So, around this time last year, Local Research University offered me a position as a part-time assistant professor. The only problem was, they didn’t actually have the position available yet. They like me, they want me in their department. I wouldn’t have to give up my current job. It pays well, and I’d be able to be engaged in cool health research and be a PI at a well-known and reasonably prestigious institution of higher learning. I’d get to teach. Seemed like a can’t lose proposition. I was unanimously approved by the faculty to join. I told them I’d sign a contract as soon as they had one for me.
They haven’t had it yet. The new rule at Local Research University is that they have to have an outside funding stream for new hires. This is why I fear that soon, incoming professors are going to be expected to win grants first, get positions later. I don’t write grants on speculation. It’s insane. You want me to write a grant for you? You have to hire me. The same is true of consulting proposals, manuscripts, courses, etc.. I don’t work for free. Nor should anyone.

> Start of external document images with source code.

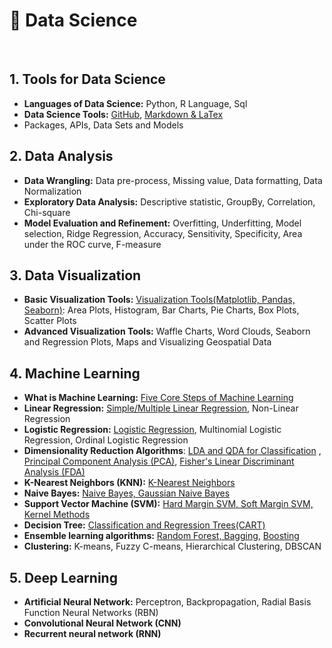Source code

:# 🎯 Data Science

<br>

## 1. Tools for Data Science


- **Languages of Data Science:** Python, R Language, Sql
- **Data Science Tools:** [GitHub](https://github.com/Followb1ind1y/Data_Science), [Markdown & LaTex](https://towardsdatascience.com/write-markdown-latex-in-the-jupyter-notebook-10985edb91fd)
- Packages, APIs, Data Sets and Models

## 2. Data Analysis


- **Data Wrangling:** Data pre-process, Missing value, Data formatting, Data Normalization
- **Exploratory Data Analysis:** Descriptive statistic, GroupBy, Correlation, Chi-square
- **Model Evaluation and Refinement:** Overfitting, Underfitting, Model selection, Ridge Regression, Accuracy, Sensitivity, Specificity, Area under the ROC curve, F-measure

## 3. Data Visualization


- **Basic Visualization Tools:** [Visualization Tools(Matplotlib, Pandas, Seaborn)](https://github.com/Followb1ind1y/Data_Science/tree/main/Data_Visualization): Area Plots, Histogram, Bar Charts, Pie Charts, Box Plots, Scatter Plots
- **Advanced Visualization Tools:** Waffle Charts, Word Clouds, Seaborn and Regression Plots, Maps and Visualizing Geospatial Data

## 4. Machine Learning


- **What is Machine Learning:** [Five Core Steps of Machine Learning](https://github.com/Followb1ind1y/Data_Science/blob/main/Machine_Learning/01_What_is_Machine_Learning/01_What_is%20_Machine_Learning_Machine_Learning.ipynb)
- **Linear Regression:** [Simple/Multiple Linear Regression](https://github.com/Followb1ind1y/Data_Science/blob/main/Machine_Learning/02_Linear_Regression/02_Linear_Regression.ipynb), Non-Linear Regression
- **Logistic Regression:** [Logistic Regression](https://github.com/Followb1ind1y/Data_Science/blob/main/Machine_Learning/03_Logistic_Regression/03_Logistic_Regression.ipynb), Multinomial Logistic Regression, Ordinal Logistic Regression
- **Dimensionality Reduction Algorithms**: [LDA and QDA for Classification](https://github.com/Followb1ind1y/Data_Science/blob/main/Machine_Learning/04_LDA_and_QDA_for_Classification/04_LDA_and_QDA_for_Classification.ipynb) , [Principal Component Analysis (PCA)](https://github.com/Followb1ind1y/Data_Science/blob/main/Machine_Learning/05_Principal_Component_Analysis/05_Principal_Component_Analysis.ipynb), [Fisher's Linear Discriminant Analysis (FDA)](https://github.com/Followb1ind1y/Data_Science/blob/main/Machine_Learning/06_Fisher%E2%80%99s_Linear_Discriminant_Analysis/06_Fisher%E2%80%99s_Linear_Discriminant_Analysis.ipynb)
- **K-Nearest Neighbors (KNN):** [K-Nearest Neighbors](https://github.com/Followb1ind1y/Data_Science/blob/main/Machine_Learning/07_K_Nearest_Neighbors/07_K_Nearest_Neighbors.ipynb)
- **Naive Bayes:** [Naive Bayes, Gaussian Naive Bayes](https://github.com/Followb1ind1y/Data_Science/blob/main/Machine_Learning/08_Naive_Bayes/08_Naive_Bayes.ipynb)
- **Support Vector Machine (SVM):** [Hard Margin SVM, Soft Margin SVM, Kernel Methods](https://github.com/Followb1ind1y/Data_Science/blob/main/Machine_Learning/09_Support_Vector_Machine/09_Support_Vector_Machine.ipynb)
- **Decision Tree:** [Classification and Regression Trees(CART)](https://github.com/Followb1ind1y/Data_Science/blob/main/Machine_Learning/10_Decision_Tree/10_Decision_Tree.ipynb)
- **Ensemble learning algorithms:** [Random Forest, Bagging](https://github.com/Followb1ind1y/Data_Science/blob/main/Machine_Learning/11_Bagging_and_Random_Forest/11_Bagging_and_Random_Forest.ipynb), [Boosting](https://github.com/Followb1ind1y/Data_Science/blob/main/Machine_Learning/12_Boosting/12_Boosting.ipynb)
- **Clustering:** K-means, Fuzzy C-means, Hierarchical Clustering, DBSCAN

## 5. Deep Learning


- **Artificial Neural Network:** Perceptron, Backpropagation, Radial Basis Function Neural Networks (RBN)
- **Convolutional Neural Network (CNN)**
- **Recurrent neural network (RNN)**
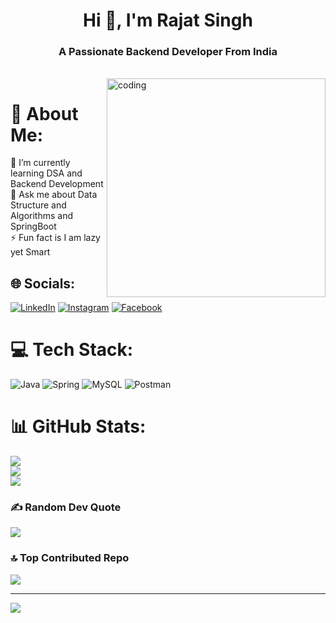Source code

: <h1 align="center">Hi 👋, I'm Rajat Singh</h1>
<h3 align="center">A Passionate Backend Developer From India</h3><br>
<img align="right" alt="coding" width="350" src="https://cdn.dribbble.com/users/1118376/screenshots/3604186/developer-dribbble.gif">


# 💫 About Me:
🌱 I’m currently learning DSA and Backend Development<br>💬 Ask me about Data Structure and Algorithms and SpringBoot<br>⚡ Fun fact is I am lazy yet Smart


## 🌐 Socials:
[![LinkedIn](https://img.shields.io/badge/LinkedIn-%230077B5.svg?logo=linkedin&logoColor=white)](https://www.linkedin.com/in/rajat-singh-037290170/)  [![Instagram](https://img.shields.io/badge/Instagram-%23E4405F.svg?logo=Instagram&logoColor=white)](https://instagram.com/r_a_j_a_j_i)
[![Facebook](https://img.shields.io/badge/Facebook-%231877F2.svg?logo=Facebook&logoColor=white)](https://facebook.com/https://www.facebook.com/profile.php?id=100008203306603) 

# 💻 Tech Stack:
![Java](https://img.shields.io/badge/java-%23ED8B00.svg?style=for-the-badge&logo=java&logoColor=white) ![Spring](https://img.shields.io/badge/spring-%236DB33F.svg?style=for-the-badge&logo=spring&logoColor=white) ![MySQL](https://img.shields.io/badge/mysql-%2300f.svg?style=for-the-badge&logo=mysql&logoColor=white) ![Postman](https://img.shields.io/badge/Postman-FF6C37?style=for-the-badge&logo=postman&logoColor=white)
# 📊 GitHub Stats:
![](https://github-readme-stats.vercel.app/api?username=raja12351&theme=blue-green&hide_border=false&include_all_commits=true&count_private=true)<br/>
![](https://github-readme-streak-stats.herokuapp.com/?user=raja12351&theme=blue-green&hide_border=false)<br/>
![](https://github-readme-stats.vercel.app/api/top-langs/?username=raja12351&theme=blue-green&hide_border=false&include_all_commits=true&count_private=true&layout=compact)

### ✍️ Random Dev Quote
![](https://quotes-github-readme.vercel.app/api?type=horizontal&theme=radical)

### 🔝 Top Contributed Repo
![](https://github-contributor-stats.vercel.app/api?username=raja12351&limit=5&theme=radical&combine_all_yearly_contributions=true)

---
[![](https://visitcount.itsvg.in/api?id=raja12351&icon=0&color=0)](https://visitcount.itsvg.in)

<!-- Proudly created with GPRM ( https://gprm.itsvg.in ) -->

Anyway, so I’m giving back-to-back job talks on the East Coast next week. And now it turns out that Local Research University is signing a contract on Tuesday that should include funding for my position. If it does, and they float an assistant professorship for me, I’ll take it. It’ll allow me to stay where I am, do really cool science, work in a field that I’m really interested in, and be well paid to do it. Without having to uproot.

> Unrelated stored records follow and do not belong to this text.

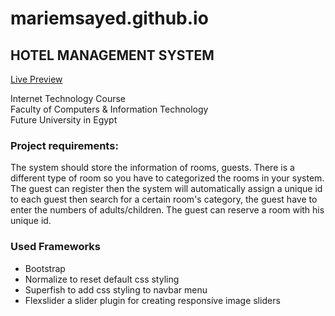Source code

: # mariemsayed.github.io

## HOTEL MANAGEMENT SYSTEM

[Live Preview](https://mariemsayed.github.io/)  

Internet Technology Course  
Faculty of Computers & Information Technology  
Future University in Egypt  

### Project requirements:
The system should store the information of rooms, guests. There is a different type of room so you have to categorized the rooms in your system. The guest can register then the system will automatically assign a unique id to each guest then search for a certain room's category, the guest have to enter the numbers of adults/children. The guest can reserve a room with his unique id.  

### Used Frameworks
* Bootstrap
* Normalize to reset default css styling
* Superfish to add css styling to navbar menu
* Flexslider a slider plugin for creating responsive image sliders
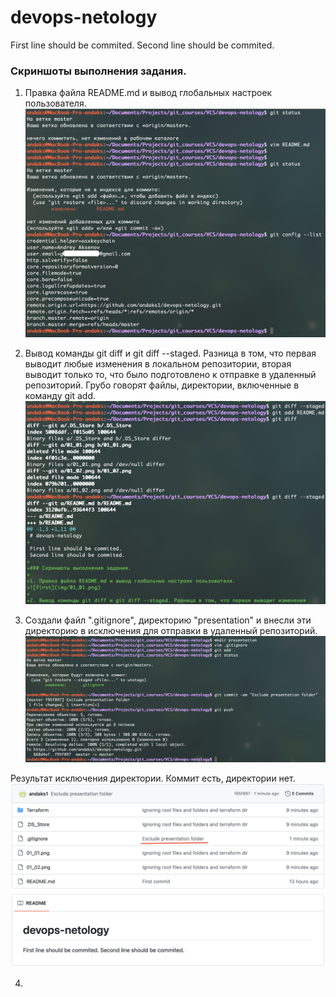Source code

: # devops-netology

First line should be commited.
Second line should be commited.

### Скриншоты выполнения задания.

1. Правка файла README.md и вывод глобальных настроек пользователя.
![first](img/01_01.png)

2. Вывод команды git diff и git diff --staged. Разница в том, что первая выводит любые изменения в локальном репозитории, вторая выводит только то, что было подготовлено к отправке в удаленный репозиторий. Грубо говорят файлы, директории, включенные в команду git add.
![second](img/01_02.png)

3. Создали файл ".gitignore", директорию "presentation" и внесли эти директорию в исключения для отправки в удаленный репозиторий.
![third](img/01_03.png)

Результат исключения директории. Коммит есть, директории нет.
![fourth](img/01_04.png)

4. 
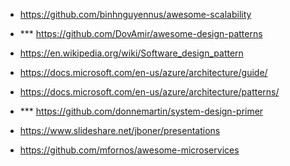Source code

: 
- https://github.com/binhnguyennus/awesome-scalability

- *** https://github.com/DovAmir/awesome-design-patterns
- https://en.wikipedia.org/wiki/Software_design_pattern
- https://docs.microsoft.com/en-us/azure/architecture/guide/
- https://docs.microsoft.com/en-us/azure/architecture/patterns/
- *** https://github.com/donnemartin/system-design-primer
- https://www.slideshare.net/jboner/presentations

- https://github.com/mfornos/awesome-microservices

As much as a position out at East Coasty University would be awesome, I’d rather stay here, in my community, with my opportunities and established connections. I’m making new connections, and establishing myself as a reasonably sized fish in a fairly small pond where I am. I like that feeling. I would be very happy building a permanent career where I am. I have the same problems as any aspiring academic. In a world without tenure-track appointments.
What I need to remember is that I’ll be fine no matter what. If I get the best job in the world, or if I’m mopping toilets in a gas station. I can be happy. Because my happiness is based internally. I am happy when I am working hard, doing well, and being of service. I have all of those things in my life right now. I will focus on that. My fears will either come to pass or they wont. And I’ll be sober, sane, and productive no matter what.